#### WHAT THE EXERCISE ASKS
For the records below, give the number of lines containing the word "listasete" and no other text.
##### RECORD SET #####
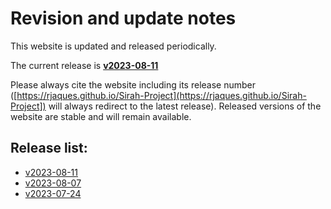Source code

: # Revision and update notes

This website is updated and released periodically. 

The current release is **[v2023-08-11](https://rjaques.github.io/Sirah-Project/v2023-08-11)**

Please always cite the website including its release number 
([https://rjaques.github.io/Sirah-Project](https://rjaques.github.io/Sirah-Project]) 
will always redirect to the latest release).
Released versions of the website are stable and will remain available.

## Release list:
<!-- INSERT NEWER VERSION BELOW THIS -->
* [v2023-08-11](https://rjaques.github.io/Sirah-Project/v2023-08-11/)
* [v2023-08-07](https://rjaques.github.io/Sirah-Project/v2023-08-07/)
* [v2023-07-24](https://rjaques.github.io/Sirah-Project/v2023-07-24/)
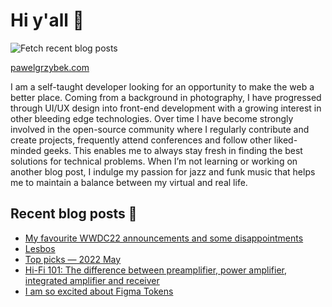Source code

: # Hi y'all 👋

![Fetch recent blog posts](https://github.com/pawelgrzybek/pawelgrzybek/workflows/Fetch%20recent%20blog%20posts/badge.svg)

[pawelgrzybek.com](https://pawelgrzybek.com)

I am a self-taught developer looking for an opportunity to make the web a better place. Coming from a background in photography, I have progressed through UI/UX design into front-end development with a growing interest in other bleeding edge technologies. Over time I have become strongly involved in the open-source community where I regularly contribute and create projects, frequently attend conferences and follow other liked-minded geeks. This enables me to always stay fresh in finding the best solutions for technical problems. When I’m not learning or working on another blog post, I indulge my passion for jazz and funk music that helps me to maintain a balance between my virtual and real life.

## Recent blog posts 📝

<!-- FEED-START -->
- [My favourite WWDC22 announcements and some disappointments](https://pawelgrzybek.com/my-favourite-wwdc22-announcements-and-some-disappointments/)
- [Lesbos](https://pawelgrzybek.com/lesbos/)
- [Top picks — 2022 May](https://pawelgrzybek.com/top-picks-2022-may/)
- [Hi-Fi 101: The difference between preamplifier, power amplifier, integrated amplifier and receiver](https://pawelgrzybek.com/hi-fi-101-the-difference-between-preamplifier-power-amplifier-integrated-amplifier-and-receiver/)
- [I am so excited about Figma Tokens](https://pawelgrzybek.com/i-am-so-excited-about-figma-tokens/)
<!-- FEED-END -->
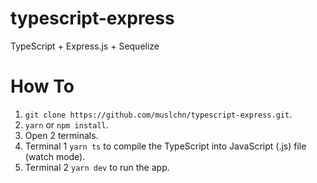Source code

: # typescript-express
TypeScript + Express.js + Sequelize

# How To
1. `git clone https://github.com/muslchn/typescript-express.git`.
2. `yarn` or `npm install`.
3. Open 2 terminals.
4. Terminal 1 `yarn ts` to compile the TypeScript into JavaScript (.js) file (watch mode).
5. Terminal 2 `yarn dev` to run the app.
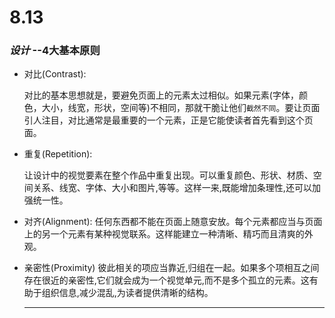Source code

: # 8.13

### *设计* 		--4大基本原则

- 对比(Contrast):

  对比的基本思想就是，要避免页面上的元素太过相似。如果元素(字体，颜色，大小，线宽，形状，空间等)不相同，那就干脆让他们`截然不同`。要让页面引人注目，对比通常是最重要的一个元素，正是它能使读者首先看到这个页面。

- 重复(Repetition):

  让设计中的视觉要素在整个作品中重复出现。可以重复颜色、形状、材质、空间关系、线宽、字体、大小和图片,等等。这样一来,既能增加条理性,还可以加强统一性。

- 对齐(Alignment):
  任何东西都不能在页面上随意安放。每个元素都应当与页面上的另一个元素有某种视觉联系。这样能建立一种清晰、精巧而且清爽的外观。

- 亲密性(Proximity)
  彼此相关的项应当靠近,归组在一起。如果多个项相互之间存在很近的亲密性,它们就会成为一个视觉单元,而不是多个孤立的元素。这有助于组织信息,减少混乱,为读者提供清晰的结构。
  
  ---

  
  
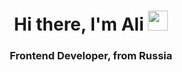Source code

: <h1 align="center">Hi there, I'm Ali 
<img src="https://github.com/blackcater/blackcater/raw/main/images/Hi.gif" height="32"/></h1>
<h3 align="center">Frontend Developer, from Russia</h3>
<!--
**Ali9377/Ali9377** is a ✨ _special_ ✨ repository because its `README.md` (this file) appears on your GitHub profile.

Here are some ideas to get you started:

- 🔭 I’m currently working on ...
- 🌱 I’m currently learning ...
- 👯 I’m looking to collaborate on ...
- 🤔 I’m looking for help with ...
- 💬 Ask me about ...
- 📫 How to reach me: ...
- 😄 Pronouns: ...
- ⚡ Fun fact: ...
-->
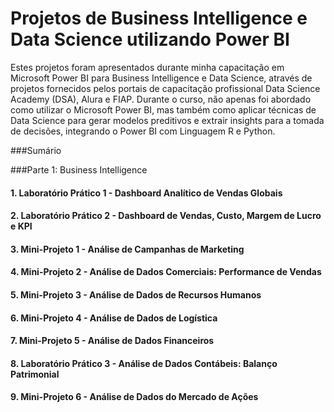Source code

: # Projetos de Business Intelligence e Data Science utilizando Power BI

Estes projetos foram apresentados durante minha capacitação em Microsoft Power BI para Business Intelligence e Data Science, através de projetos fornecidos pelos portais de capacitação profissional Data Science Academy (DSA), Alura e FIAP. Durante o curso, não apenas foi abordado como utilizar o Microsoft Power BI, mas também como aplicar técnicas de Data Science para gerar modelos preditivos e extrair insights para a tomada de decisões, integrando o Power BI com Linguagem R e Python.

###Sumário

###Parte 1: Business Intelligence
#### 1. Laboratório Prático 1 - Dashboard Analítico de Vendas Globais
#### 2. Laboratório Prático 2 - Dashboard de Vendas, Custo, Margem de Lucro e KPI
#### 3. Mini-Projeto 1 - Análise de Campanhas de Marketing
#### 4. Mini-Projeto 2 - Análise de Dados Comerciais: Performance de Vendas
#### 5. Mini-Projeto 3 - Análise de Dados de Recursos Humanos
#### 6. Mini-Projeto 4 - Análise de Dados de Logística
#### 7. Mini-Projeto 5 - Análise de Dados Financeiros
#### 8. Laboratório Prático 3 - Análise de Dados Contábeis: Balanço Patrimonial
#### 9. Mini-Projeto 6 - Análise de Dados do Mercado de Ações
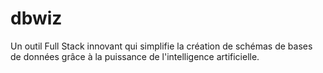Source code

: # dbwiz
Un outil Full Stack innovant qui simplifie la création de schémas de bases de données grâce à la puissance de l'intelligence artificielle.
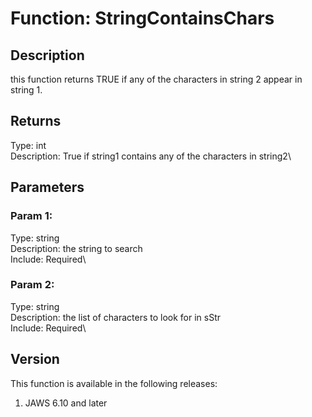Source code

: # Function: StringContainsChars

## Description

this function returns TRUE if any of the characters in string 2 appear
in string 1.

## Returns

Type: int\
Description: True if string1 contains any of the characters in string2\

## Parameters

### Param 1:

Type: string\
Description: the string to search\
Include: Required\

### Param 2:

Type: string\
Description: the list of characters to look for in sStr\
Include: Required\

## Version

This function is available in the following releases:

1.  JAWS 6.10 and later
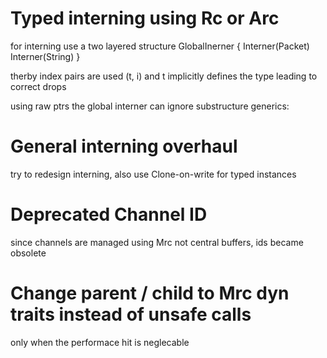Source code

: # Typed interning using Rc or Arc

for interning use a two layered structure
GlobalInerner {
Interner(Packet)
Interner(String)
}

therby index pairs are used (t, i)
and t implicitly defines the type
leading to correct drops

using raw ptrs the global interner can ignore
substructure generics:

# General interning overhaul

try to redesign interning,
also use Clone-on-write for typed instances

# Deprecated Channel ID

since channels are managed using Mrc not central buffers, ids became obsolete

# Change parent / child to Mrc dyn traits instead of unsafe calls

only when the performace hit is neglecable
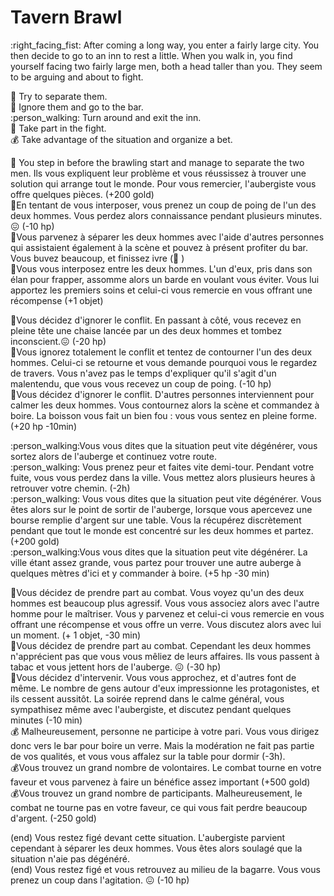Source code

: # Tavern Brawl

:right_facing_fist: After coming a long way, you enter a fairly large city. You then decide to go to an inn to rest a little. When you walk in, you find yourself facing two fairly large men, both a head taller than you. They seem to be arguing and about to fight.

:raised_hands: Try to separate them.   
:beer: Ignore them and go to the bar.   
:person_walking: Turn around and exit the inn.   
:punch: Take part in the fight.   
:moneybag: Take advantage of the situation and organize a bet.

:raised_hands: You step in before the brawling start and manage to separate the two men. Ils vous expliquent leur problème et vous réussissez à trouver une solution qui arrange tout le monde. Pour vous remercier, l'aubergiste vous offre quelques pièces. (+200 gold)  
:raised_hands:En tentant de vous interposer, vous prenez un coup de poing de l'un des deux hommes. Vous perdez alors connaissance pendant plusieurs minutes.:confounded: (-10 hp)  
:raised_hands:Vous parvenez à séparer les deux hommes avec l'aide d'autres personnes qui assistaient également à la scène et pouvez à présent profiter du bar. Vous buvez beaucoup, et finissez ivre (:zany_face: )  
:raised_hands:Vous vous interposez entre les deux hommes. L'un d'eux, pris dans son élan pour frapper, assomme alors un barde en voulant vous éviter. Vous lui apportez les premiers soins et celui-ci vous remercie en vous offrant une récompense (+1 objet)

:beer:Vous décidez d'ignorer le conflit. En passant à côté, vous recevez en pleine tête une chaise lancée par un des deux hommes et tombez inconscient.:confounded: (-20 hp)  
:beer:Vous ignorez totalement le conflit et tentez de contourner l'un des deux hommes. Celui-ci se retourne et vous demande pourquoi vous le regardez de travers. Vous n'avez pas le temps d'expliquer qu'il s'agit d'un malentendu, que vous vous recevez un coup de poing. (-10 hp)  
:beer:Vous décidez d'ignorer le conflit. D'autres personnes interviennent pour calmer les deux hommes. Vous contournez alors la scène et commandez à boire. La boisson vous fait un bien fou : vous vous sentez en pleine forme. (+20 hp -10min)

:person_walking:Vous vous dites que la situation peut vite dégénérer, vous sortez alors de l'auberge et continuez votre route.  
:person_walking: Vous prenez peur et faites vite demi-tour. Pendant votre fuite, vous vous perdez dans la ville. Vous mettez alors plusieurs heures à retrouver votre chemin. (-2h)  
:person_walking: Vous vous dites que la situation peut vite dégénérer. Vous êtes alors sur le point de sortir de l'auberge, lorsque vous apercevez une bourse remplie d'argent sur une table. Vous la récupérez discrètement pendant que tout le monde est concentré sur les deux hommes et partez. (+200 gold)  
:person_walking:Vous vous dites que la situation peut vite dégénérer. La ville étant assez grande, vous partez pour trouver une autre auberge à quelques mètres d'ici et y commander à boire. (+5 hp -30 min)

:punch:Vous décidez de prendre part au combat. Vous voyez qu'un des deux hommes est beaucoup plus agressif. Vous vous associez alors avec l'autre homme pour le maîtriser. Vous y parvenez et celui-ci vous remercie en vous offrant une récompense et vous offre un verre. Vous discutez alors avec lui un moment. (+ 1 objet, -30 min)  
:punch:Vous décidez de prendre part au combat. Cependant les deux hommes n'apprécient pas que vous vous mêliez de leurs affaires. Ils vous passent à tabac et vous jettent hors de l'auberge. :confounded: (-30 hp)  
:punch:Vous décidez d'intervenir. Vous vous approchez, et d'autres font de même. Le nombre de gens autour d'eux impressionne les protagonistes, et ils cessent aussitôt. La soirée reprend dans le calme général, vous sympathisez même avec l'aubergiste, et discutez pendant quelques minutes (-10 min)  
:moneybag: Malheureusement, personne ne participe à votre pari. Vous vous dirigez donc vers le bar pour boire un verre. Mais la modération ne fait pas partie de vos qualités, et vous vous affalez sur la table pour dormir (-3h).  
:moneybag:Vous trouvez un grand nombre de volontaires. Le combat tourne en votre faveur et vous parvenez à faire un bénéfice assez important (+500 gold)  
:moneybag:Vous trouvez un grand nombre de participants. Malheureusement, le combat ne tourne pas en votre faveur, ce qui vous fait perdre beaucoup d'argent. (-250 gold)

(end) Vous restez figé devant cette situation. L'aubergiste parvient cependant à séparer les deux hommes. Vous êtes alors soulagé que la situation n'aie pas dégénéré.  
(end) Vous restez figé et vous retrouvez au milieu de la bagarre. Vous vous prenez un coup dans l'agitation. :confounded: (-10 hp)

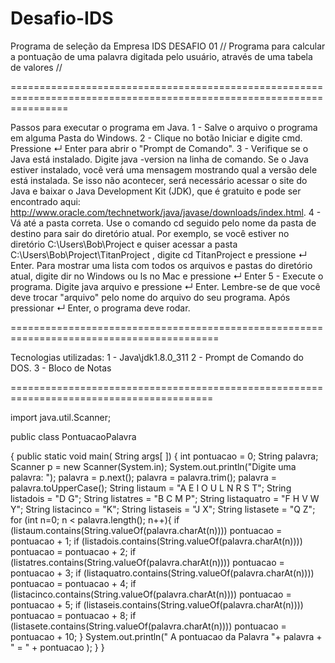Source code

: # Desafio-IDS
Programa de seleção da Empresa IDS
DESAFIO 01
// Programa para calcular a pontuação de uma palavra digitada pelo usuário, através de uma tabela de valores //

======================================================================================================================

Passos para executar o programa em Java.
 1 - Salve o arquivo o programa em alguma Pasta do Windows.
 2 - Clique no botão Iniciar e digite cmd. Pressione ↵ Enter para abrir o "Prompt de Comando".
 3 - Verifique se o Java está instalado. Digite java -version na linha de comando. Se o Java estiver instalado, você verá uma mensagem mostrando qual a versão dele          está instalada. Se isso não acontecer, será necessário acessar o site do Java e baixar o Java Development Kit (JDK), que é gratuito e pode ser encontrado aqui:        http://www.oracle.com/technetwork/java/javase/downloads/index.html.
 4 - Vá até a pasta correta. Use o comando cd seguido pelo nome da pasta de destino para sair do diretório atual.
     Por exemplo, se você estiver no diretório C:\Users\Bob\Project e quiser acessar a pasta C:\Users\Bob\Project\TitanProject , digite cd TitanProject e pressione ↵        Enter. Para mostrar uma lista com todos os arquivos e pastas do diretório atual, digite dir no Windows ou ls no Mac e pressione ↵ Enter
 5 - Execute o programa. Digite java arquivo e pressione ↵ Enter. Lembre-se de que você deve trocar "arquivo" pelo nome do arquivo do seu programa.
     Após pressionar ↵ Enter, o programa deve rodar.
 
========================================================================================== 
  
  Tecnologias utilizadas:
  1 - Java\jdk1.8.0_311
  2 - Prompt de Comando do DOS.
  3 - Bloco de Notas
     
=========================================================================================
 
import java.util.Scanner;

public class PontuacaoPalavra

{ public static void main( String args[ ])
	{
	int pontuacao = 0;
	String palavra;
	Scanner p = new Scanner(System.in);
	System.out.println("Digite uma palavra: ");
	palavra = p.next();
	palavra = palavra.trim();
	palavra = palavra.toUpperCase();
	String listaum = "A E I O U L N R S T";
	String listadois = "D G";
	String listatres = "B C M P";
	String listaquatro = "F H V W Y";
	String listacinco = "K";
	String listaseis = "J X";
	String listasete = "Q Z";
	for (int n=0; n < palavra.length(); n++){
		if (listaum.contains(String.valueOf(palavra.charAt(n))))
		pontuacao = pontuacao + 1;
		if (listadois.contains(String.valueOf(palavra.charAt(n))))
		pontuacao = pontuacao + 2;
		if (listatres.contains(String.valueOf(palavra.charAt(n))))
		pontuacao = pontuacao + 3;
		if (listaquatro.contains(String.valueOf(palavra.charAt(n))))
		pontuacao = pontuacao + 4;
		if (listacinco.contains(String.valueOf(palavra.charAt(n))))
		pontuacao = pontuacao + 5;
		if (listaseis.contains(String.valueOf(palavra.charAt(n))))
		pontuacao = pontuacao + 8;
		if (listasete.contains(String.valueOf(palavra.charAt(n))))
		pontuacao = pontuacao + 10;
 		}
System.out.println(" A pontuacao da Palavra "+ palavra + " = " + pontuacao );
	}
}
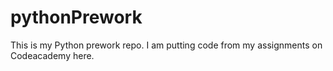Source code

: # pythonPrework

This is my Python prework repo.  I am putting code from my assignments on Codeacademy here.

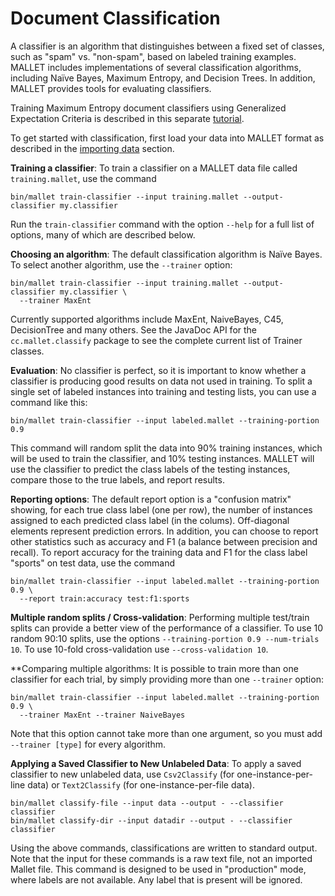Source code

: # Document Classification

A classifier is an algorithm that distinguishes between a fixed set of classes, such as "spam" vs. "non-spam", based on labeled training examples. MALLET includes implementations of several classification algorithms, including Naïve Bayes, Maximum Entropy, and Decision Trees. In addition, MALLET provides tools for evaluating classifiers.

Training Maximum Entropy document classifiers using Generalized Expectation Criteria is described in this separate [tutorial](ge-classification).

To get started with classification, first load your data into MALLET format as described in the [importing data](import) section.

**Training a classifier**: To train a classifier on a MALLET data file called `training.mallet`, use the command

    bin/mallet train-classifier --input training.mallet --output-classifier my.classifier

Run the `train-classifier` command with the option `--help` for a full list of options, many of which are described below.

**Choosing an algorithm**: The default classification algorithm is Naïve Bayes. To select another algorithm, use the `--trainer` option:

    bin/mallet train-classifier --input training.mallet --output-classifier my.classifier \
      --trainer MaxEnt

Currently supported algorithms include MaxEnt, NaiveBayes, C45, DecisionTree and many others. See the JavaDoc API for the `cc.mallet.classify` package to see the complete current list of Trainer classes.

**Evaluation**: No classifier is perfect, so it is important to know whether a classifier is producing good results on data not used in training. To split a single set of labeled instances into training and testing lists, you can use a command like this:

    bin/mallet train-classifier --input labeled.mallet --training-portion 0.9

This command will random split the data into 90% training instances, which will be used to train the classifier, and 10% testing instances. MALLET will use the classifier to predict the class labels of the testing instances, compare those to the true labels, and report results.

**Reporting options**: The default report option is a "confusion matrix" showing, for each true class label (one per row), the number of instances assigned to each predicted class label (in the colums). Off-diagonal elements represent prediction errors. In addition, you can choose to report other statistics such as accuracy and F1 (a balance between precision and recall). To report accuracy for the training data and F1 for the class label "sports" on test data, use the command

    bin/mallet train-classifier --input labeled.mallet --training-portion 0.9 \
      --report train:accuracy test:f1:sports

**Multiple random splits / Cross-validation**: Performing multiple test/train splits can provide a better view of the performance of a classifier. To use 10 random 90:10 splits, use the options `--training-portion 0.9 --num-trials 10`. To use 10-fold cross-validation use `--cross-validation 10`.

**Comparing multiple algorithms: It is possible to train more than one classifier for each trial, by simply providing more than one `--trainer` option:

    bin/mallet train-classifier --input labeled.mallet --training-portion 0.9 \
      --trainer MaxEnt --trainer NaiveBayes
      
Note that this option cannot take more than one argument, so you must add `--trainer [type]` for every algorithm.

**Applying a Saved Classifier to New Unlabeled Data**: To apply a saved classifier to new unlabeled data, use `Csv2Classify` (for one-instance-per-line data) or `Text2Classify` (for one-instance-per-file data).

    bin/mallet classify-file --input data --output - --classifier classifier
    bin/mallet classify-dir --input datadir --output - --classifier classifier

Using the above commands, classifications are written to standard output. Note that the input for these commands is a raw text file, not an imported Mallet file. This command is designed to be used in "production" mode, where labels are not available. Any label that is present will be ignored.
#####
#### RESPONSE BELOW
2